Hizbullah militanlarının çağrı cihazları ve telsizlerinin patlatılmasının ardından İsrail ordusu beklendiği gibi Lübnan’a yönelik saldırılarını yoğunlaştırdı.
Hava saldırılarıyla birlikte can kaybı ve yaralı sayısı artıyor.
Lübnanlılara bazı bölgeleri boşaltmaları çağrısında bulunan işgal güçleri Gazze Şeridi’nde denediği “yoğun ateş altında halkı istediği bölgeye sürme” stratejisini Lübnan’da da uygulamak istiyor.
Görünen o ki Netanyahu’nun planı Litani Nehri’nin güneyini yakıp yıkarak insansızlaştırmak ve ardından işgal etmek.
İsrail Başbakanı, sınıra yakın bölgelerde yaşayan Yahudi yerleşimcilerin evlerine dönebilmeleri için Lübnan topraklarında “tampon bölge” oluşturmak gerektiğine inanıyor.
İsrail ordusunun Hizbullah’a yönelik saldırılarını yoğunlaştırması ve sivil kayıpların artması “Lübnan ikinci Gazze mi olacak?” sorusunu gündeme getirdi.
İşgal güçleri benzer taktikler uygulasa da Lübnan’ın koşulları Gazze Şeridi’nden farklı.
Öncelikle Lübnan coğrafi olarak çok daha büyük bir bölge ve kuşatma altında değil.
İsrail saldırılarına maruz kalan yerlerden kuzeye doğru büyük bir kaçış var.
İnsani yardımların güçlükle ve sınırlı miktarda ulaştırılabildiği Gazze Şeridi’nde güvenli hiçbir yer yok.
Lübnanlılar ise iç bölgelere ve kuzeye doğru gidebilirler, hatta ülke dışına çıkabilirler.
Her şeye rağmen insanların evlerini ve yaşadıkları yerleri terk etmek zorunda kalmaları kolay olmasa gerek.

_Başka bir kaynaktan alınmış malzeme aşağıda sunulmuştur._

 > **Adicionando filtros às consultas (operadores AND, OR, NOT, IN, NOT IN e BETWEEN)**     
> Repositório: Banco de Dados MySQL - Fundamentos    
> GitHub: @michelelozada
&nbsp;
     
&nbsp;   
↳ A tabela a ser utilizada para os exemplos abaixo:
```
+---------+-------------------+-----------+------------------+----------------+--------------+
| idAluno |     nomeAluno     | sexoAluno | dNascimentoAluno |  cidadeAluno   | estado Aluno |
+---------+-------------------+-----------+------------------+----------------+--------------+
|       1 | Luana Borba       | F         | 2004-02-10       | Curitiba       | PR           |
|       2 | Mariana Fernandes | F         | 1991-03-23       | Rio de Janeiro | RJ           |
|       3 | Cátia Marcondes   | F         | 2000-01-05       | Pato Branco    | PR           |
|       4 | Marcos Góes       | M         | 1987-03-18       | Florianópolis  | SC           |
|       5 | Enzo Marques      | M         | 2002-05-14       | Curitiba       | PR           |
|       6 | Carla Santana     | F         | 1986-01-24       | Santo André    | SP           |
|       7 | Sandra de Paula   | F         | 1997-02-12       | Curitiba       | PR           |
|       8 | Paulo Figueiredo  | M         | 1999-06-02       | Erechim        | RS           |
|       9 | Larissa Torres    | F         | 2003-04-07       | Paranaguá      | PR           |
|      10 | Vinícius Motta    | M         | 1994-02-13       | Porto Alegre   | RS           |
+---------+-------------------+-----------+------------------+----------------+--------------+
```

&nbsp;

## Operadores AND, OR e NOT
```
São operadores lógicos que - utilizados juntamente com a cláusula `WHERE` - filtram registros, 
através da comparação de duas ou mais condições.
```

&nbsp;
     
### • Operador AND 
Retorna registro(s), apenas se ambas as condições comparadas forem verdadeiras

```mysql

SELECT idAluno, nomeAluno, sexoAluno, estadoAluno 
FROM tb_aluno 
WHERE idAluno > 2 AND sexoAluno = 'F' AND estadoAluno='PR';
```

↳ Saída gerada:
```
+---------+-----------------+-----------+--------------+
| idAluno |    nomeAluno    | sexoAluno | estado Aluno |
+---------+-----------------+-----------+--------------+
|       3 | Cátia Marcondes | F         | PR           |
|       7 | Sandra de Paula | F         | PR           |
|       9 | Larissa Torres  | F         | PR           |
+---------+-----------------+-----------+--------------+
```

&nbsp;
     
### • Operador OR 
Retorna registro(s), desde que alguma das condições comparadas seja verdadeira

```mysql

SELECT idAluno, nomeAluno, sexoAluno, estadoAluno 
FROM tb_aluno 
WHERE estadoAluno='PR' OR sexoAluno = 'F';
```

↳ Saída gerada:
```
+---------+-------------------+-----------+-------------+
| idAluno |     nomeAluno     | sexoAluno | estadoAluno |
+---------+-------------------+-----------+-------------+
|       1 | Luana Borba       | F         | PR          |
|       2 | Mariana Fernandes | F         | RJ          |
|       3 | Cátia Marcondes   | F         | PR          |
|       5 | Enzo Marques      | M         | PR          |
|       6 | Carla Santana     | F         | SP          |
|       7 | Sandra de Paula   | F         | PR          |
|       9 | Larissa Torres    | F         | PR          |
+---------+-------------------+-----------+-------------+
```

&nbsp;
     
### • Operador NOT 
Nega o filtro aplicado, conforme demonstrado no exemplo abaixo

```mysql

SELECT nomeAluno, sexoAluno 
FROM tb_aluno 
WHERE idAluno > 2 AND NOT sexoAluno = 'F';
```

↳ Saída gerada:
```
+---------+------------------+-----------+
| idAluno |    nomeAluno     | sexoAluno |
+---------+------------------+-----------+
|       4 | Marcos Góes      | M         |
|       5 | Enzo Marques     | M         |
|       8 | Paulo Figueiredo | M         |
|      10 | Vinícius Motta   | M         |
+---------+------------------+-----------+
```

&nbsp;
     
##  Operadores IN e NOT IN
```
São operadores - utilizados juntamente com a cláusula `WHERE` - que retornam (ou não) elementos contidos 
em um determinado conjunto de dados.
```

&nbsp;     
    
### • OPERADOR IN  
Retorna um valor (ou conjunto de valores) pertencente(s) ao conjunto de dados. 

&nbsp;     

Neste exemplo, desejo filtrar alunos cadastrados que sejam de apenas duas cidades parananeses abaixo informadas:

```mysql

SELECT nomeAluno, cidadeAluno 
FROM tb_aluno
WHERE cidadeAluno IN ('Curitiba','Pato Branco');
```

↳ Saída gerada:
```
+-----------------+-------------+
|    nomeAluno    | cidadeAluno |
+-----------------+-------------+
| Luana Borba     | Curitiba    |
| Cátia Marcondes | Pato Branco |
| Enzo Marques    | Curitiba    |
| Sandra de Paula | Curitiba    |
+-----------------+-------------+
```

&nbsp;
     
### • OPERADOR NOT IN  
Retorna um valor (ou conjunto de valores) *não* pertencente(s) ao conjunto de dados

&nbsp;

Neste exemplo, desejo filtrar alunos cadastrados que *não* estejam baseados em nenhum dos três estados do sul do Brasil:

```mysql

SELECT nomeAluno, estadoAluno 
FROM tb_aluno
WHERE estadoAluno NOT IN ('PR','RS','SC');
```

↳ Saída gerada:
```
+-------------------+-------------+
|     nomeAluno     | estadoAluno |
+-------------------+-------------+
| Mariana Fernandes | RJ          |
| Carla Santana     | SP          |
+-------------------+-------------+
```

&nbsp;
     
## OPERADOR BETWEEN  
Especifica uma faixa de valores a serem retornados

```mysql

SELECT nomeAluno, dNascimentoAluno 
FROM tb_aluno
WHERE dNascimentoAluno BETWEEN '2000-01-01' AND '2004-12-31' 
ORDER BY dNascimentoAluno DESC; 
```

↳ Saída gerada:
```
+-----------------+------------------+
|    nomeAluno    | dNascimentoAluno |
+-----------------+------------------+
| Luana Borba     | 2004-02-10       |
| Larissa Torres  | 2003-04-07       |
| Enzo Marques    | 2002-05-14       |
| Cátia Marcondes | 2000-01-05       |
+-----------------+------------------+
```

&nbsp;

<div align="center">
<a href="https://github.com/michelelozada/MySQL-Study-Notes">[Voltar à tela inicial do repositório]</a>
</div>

Bu da savaşın ve sebeplerinin sorgulanmasına yol açıyor.
Suriye rejimi ve Hizbullah yanlısı Lübnanlı avukat ve siyasi analist Joseph Ebu Fadıl, geçen gün el-Cedid televizyonunda konuk olduğu programda “Biz Lübnan’da İran’ın Amerika’yla pazarlığının bedelini ödüyoruz.” dedi.
Hizbullah’ın savaş istemediğini ancak İran’ın örgütü savaşa soktuğunu ve Lübnanlı gençlerin İran için ölmelerinin yüreğini parçaladığını söyleyerek İran Cumhurbaşkanı Mesud Pezeşkiyan’ın “Amerikalılarla düşman değiliz, Amerikalılar kardeşlerimiz.” dediğini hatırlattı.
Savaşın uzaması hâlinde Lübnanlılar arasında ve hatta Hizbullah tabanında bu tür şikâyetlerin artması kaçınılmaz.
Ancak örgütün her hâlükârda Tahran’dan gelecek talimatların dışına çıkması imkânsız.
İsrail’e misillemenin çıtasını yine “ABD’ye zeytin dalı uzatmakla meşgul olan” İran belirleyecek.
Netanyahu’nun bölgeyi savaşa sürüklemeye çalıştığını söyleyen İran Dışişleri Bakanı Abbas Arakçi, New York’ta yaptığı açıklamada, karşı taraf da hazırsa İran’ın nükleer programıyla ilgili pazarlıkların yeniden başlayabileceğini ifade etti.
Hizbullah’ın müttefiki Şii Emel örgütünün lideri, Lübnan Parlamentosu Başkanı Nebih Berri de Netanyahu’nun Lübnan’ı ve bölgeyi büyük bir savaşa sürüklemek istediğini ancak “savaşa sürüklenmeyeceklerini”, İsrail’in tuzağına düşmeyeceklerini söyledi.
Bu açıklamaların anlamı şu:
İsrail ne kadar saldırırsa saldırsın Hizbullah kapsamlı bir savaşa girmeyecek ve İran, örgüt için “bölgedeki kazanımlarını ve millî çıkarlarını” tehlikeye atmayacak.
Netanyahu da Hizbullah’ın içinde bulunduğu bu açmazın farkında.
Ayrıca Lübnan’da İsrailli esirler yok.
Gazze Şeridi’nde daha ileri gitmekte zorlanan Netanyahu, İsrail kamuoyuna pazarlayacağı askerî başarıyı Lübnan’da elde edebileceğini düşünmüş olmalı.